Honda Motocompacto Folding Scooter Is an Accessory with Pep
Honda’s past and future merge in this little electric rectangle.
As strange as the new Honda Motocompacto looks, it’s not the automaker’s first folding scooter. The Motocompacto is an updated, all-electric version of the Motocompo scooter that Honda sold in Japan in the early 1980s. Like that earlier two-wheeler, the Motocompacto will be sold as an automotive accessory, this time as a first-mile/last-mile conveyance for the 21st century.
“Accessory” is an accurate word for the Motocompacto. When folded, the EV is just 3.7 inches (94 mm) wide, 21.1 inches (536 mm) tall and 29.2 in. (742 mm) long. At 41.3 lb. (18.7 kg), the scooter can be carried short distances without too much effort, good for walk-up apartments or lecture halls deep in an academic building. That’s the type of person Honda says will be most interested in a Motocompacto, along with SUV drivers or RV owners who want to keep a Motocompacto or two in the back for short rides.
The Motocompacto has a top speed of 15 mph (24 km/h), a maximum range of 12 miles (19 km) and can accelerate from 0-15 mph in 7 seconds, but all of these figures are affected by the weight of the rider. The scooter can hold riders up to 265 lb. (120 kg). A full charge of the 6.8 Ah battery takes 3.5 hours from a standard, 110-volt, 15-amp outlet. The direct drive, 490-watt permanent-magnet motor provides up to 11.8 lb-ft (16 Nm) to the front wheel.
SAE Media was able to take a few test spins of the tiny EV in a parking lot in the Detroit area in October, along with unfolding and refolding the scooter. In both riding and the compacting process, the Motocompacto feels solid. It provides the kind of ride one might expect from a flat plastic rectangle with wheels. It’s all incredibly functional, if not exactly comfortable.
To convince Honda fans to try out a non-traditional vehicle like the Motocompacto, Honda added sensors that require the EV to be fully unfolded before it can power on, said Nick Ziraldo, design engineering unit lead of the accessory development division at Honda Development & Manufacturing of America. A twist mechanism that has to be fully locked sits in the main handlebar. There’s also a sensor in the rear-wheel assembly to ensure the wheel is completely and fully deployed.

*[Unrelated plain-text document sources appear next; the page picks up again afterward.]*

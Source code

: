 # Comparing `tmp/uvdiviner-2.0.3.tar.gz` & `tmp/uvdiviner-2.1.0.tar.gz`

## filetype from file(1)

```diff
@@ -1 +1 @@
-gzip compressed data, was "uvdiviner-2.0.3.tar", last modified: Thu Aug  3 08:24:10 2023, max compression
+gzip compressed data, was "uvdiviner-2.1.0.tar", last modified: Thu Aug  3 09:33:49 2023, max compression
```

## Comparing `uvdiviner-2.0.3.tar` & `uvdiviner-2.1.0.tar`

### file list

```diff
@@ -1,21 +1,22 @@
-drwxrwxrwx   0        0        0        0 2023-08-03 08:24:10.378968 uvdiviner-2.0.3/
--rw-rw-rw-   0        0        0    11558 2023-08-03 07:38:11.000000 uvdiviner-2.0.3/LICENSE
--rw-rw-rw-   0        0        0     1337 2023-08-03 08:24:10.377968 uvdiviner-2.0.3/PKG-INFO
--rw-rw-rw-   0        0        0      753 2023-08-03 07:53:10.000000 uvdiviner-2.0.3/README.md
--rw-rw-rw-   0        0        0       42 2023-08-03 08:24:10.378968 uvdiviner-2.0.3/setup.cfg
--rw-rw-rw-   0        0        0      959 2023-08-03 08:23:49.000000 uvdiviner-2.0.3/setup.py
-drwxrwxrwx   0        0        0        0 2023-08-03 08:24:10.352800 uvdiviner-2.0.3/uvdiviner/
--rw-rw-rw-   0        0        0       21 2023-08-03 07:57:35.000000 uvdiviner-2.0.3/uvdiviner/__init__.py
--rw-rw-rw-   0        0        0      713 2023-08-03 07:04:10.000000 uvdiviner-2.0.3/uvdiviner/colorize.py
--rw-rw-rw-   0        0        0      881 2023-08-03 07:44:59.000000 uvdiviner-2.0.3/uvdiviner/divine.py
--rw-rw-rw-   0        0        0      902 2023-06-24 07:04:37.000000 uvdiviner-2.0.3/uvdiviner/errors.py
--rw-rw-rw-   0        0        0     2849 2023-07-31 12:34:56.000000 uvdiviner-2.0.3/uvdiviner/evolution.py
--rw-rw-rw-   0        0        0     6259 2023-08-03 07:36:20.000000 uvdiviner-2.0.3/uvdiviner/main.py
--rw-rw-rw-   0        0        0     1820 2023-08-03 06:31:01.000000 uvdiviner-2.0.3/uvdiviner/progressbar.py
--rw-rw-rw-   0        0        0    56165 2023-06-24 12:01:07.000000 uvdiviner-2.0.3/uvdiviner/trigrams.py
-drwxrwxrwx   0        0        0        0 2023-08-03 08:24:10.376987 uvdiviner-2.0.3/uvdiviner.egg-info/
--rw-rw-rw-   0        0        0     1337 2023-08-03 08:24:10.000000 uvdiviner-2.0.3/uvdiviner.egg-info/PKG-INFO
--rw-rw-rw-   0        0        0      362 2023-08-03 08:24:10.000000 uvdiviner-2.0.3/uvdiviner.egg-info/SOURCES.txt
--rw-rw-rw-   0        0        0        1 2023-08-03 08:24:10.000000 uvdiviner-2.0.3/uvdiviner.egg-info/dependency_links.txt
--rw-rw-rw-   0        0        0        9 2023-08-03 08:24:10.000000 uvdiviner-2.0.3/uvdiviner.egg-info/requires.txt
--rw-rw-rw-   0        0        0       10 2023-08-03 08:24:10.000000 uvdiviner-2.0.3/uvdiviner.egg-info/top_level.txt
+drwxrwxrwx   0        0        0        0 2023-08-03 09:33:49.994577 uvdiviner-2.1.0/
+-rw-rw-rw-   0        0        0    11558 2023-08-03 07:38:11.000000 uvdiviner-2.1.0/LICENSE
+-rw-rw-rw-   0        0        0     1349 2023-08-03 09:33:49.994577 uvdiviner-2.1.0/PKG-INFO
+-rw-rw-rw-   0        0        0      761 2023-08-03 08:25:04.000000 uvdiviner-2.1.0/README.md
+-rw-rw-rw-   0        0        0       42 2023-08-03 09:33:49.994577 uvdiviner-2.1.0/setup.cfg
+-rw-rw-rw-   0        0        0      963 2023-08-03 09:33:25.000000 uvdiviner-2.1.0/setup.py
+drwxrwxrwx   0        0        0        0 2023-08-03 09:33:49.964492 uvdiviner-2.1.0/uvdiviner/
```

“We wanted to inspire confidence,” Ziraldo said. “All the latching mechanisms have a dual latch. The cam clamp has a clip to make sure it doesn’t come off unintended. I think once everything’s deployed, you can be confident this thing’s solid and in place, kind of worryfree, especially for a new user. It’s easy to use, it feels safe and stable. And that was really the spirit we tried to bring to the end product.”
32 new patents
There were no specific engineering solutions that Honda learned while developing the Motocompacto that will directly affect Honda’s 4-wheeled passenger vehicles, Ziraldo said, but the automaker did get 32 patents from the project, roughly split evenly between the folding mechanisms, the styling and the software, including the Motocompacto’s companion phone app, which allows riders to configure the default startup mode, light settings and other details.

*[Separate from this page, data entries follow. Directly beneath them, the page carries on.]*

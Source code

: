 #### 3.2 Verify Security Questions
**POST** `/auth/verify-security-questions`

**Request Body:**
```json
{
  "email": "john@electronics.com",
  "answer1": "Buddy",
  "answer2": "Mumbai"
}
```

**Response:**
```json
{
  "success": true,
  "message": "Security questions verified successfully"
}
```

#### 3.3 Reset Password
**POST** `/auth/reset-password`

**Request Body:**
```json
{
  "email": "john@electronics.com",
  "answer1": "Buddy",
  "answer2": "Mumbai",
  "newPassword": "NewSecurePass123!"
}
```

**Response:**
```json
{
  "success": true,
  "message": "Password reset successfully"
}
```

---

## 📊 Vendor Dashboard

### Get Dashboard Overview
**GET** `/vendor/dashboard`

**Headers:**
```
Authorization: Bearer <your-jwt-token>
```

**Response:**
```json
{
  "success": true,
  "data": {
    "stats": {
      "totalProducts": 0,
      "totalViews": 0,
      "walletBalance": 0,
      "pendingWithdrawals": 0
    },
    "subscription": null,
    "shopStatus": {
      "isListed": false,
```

“There was tons of design freedom,” he said. “When there’s so many unknowns like that, you really try to optimize the mechanisms and do something new and unique.”
Even if the Motocompacto’s patents and ideas remain in the two-wheel realm, Ziraldo said the team that worked on the mobility scooter felt a “grassroots” spirit that makes them excited for other creative projects inside the 75-year-old company that originally started by making auxiliary engines for bicycles. The Motocompacto, after all, started as a sketch by someone (who has since left the company) in Honda’s North American auto design studio in Torrance, California about three years ago. It’s now a real thing that can be ordered from any Honda dealer in the U.S. for $995.
“The reception of this so far has been really positive,” Ziraldo said. “This was an idea that we championed to the company and they supported us from the top down to allow us to launch this thing. So I’m excited to see what else [we can do]. [Developing] the next one’s gotta be easier than the first.”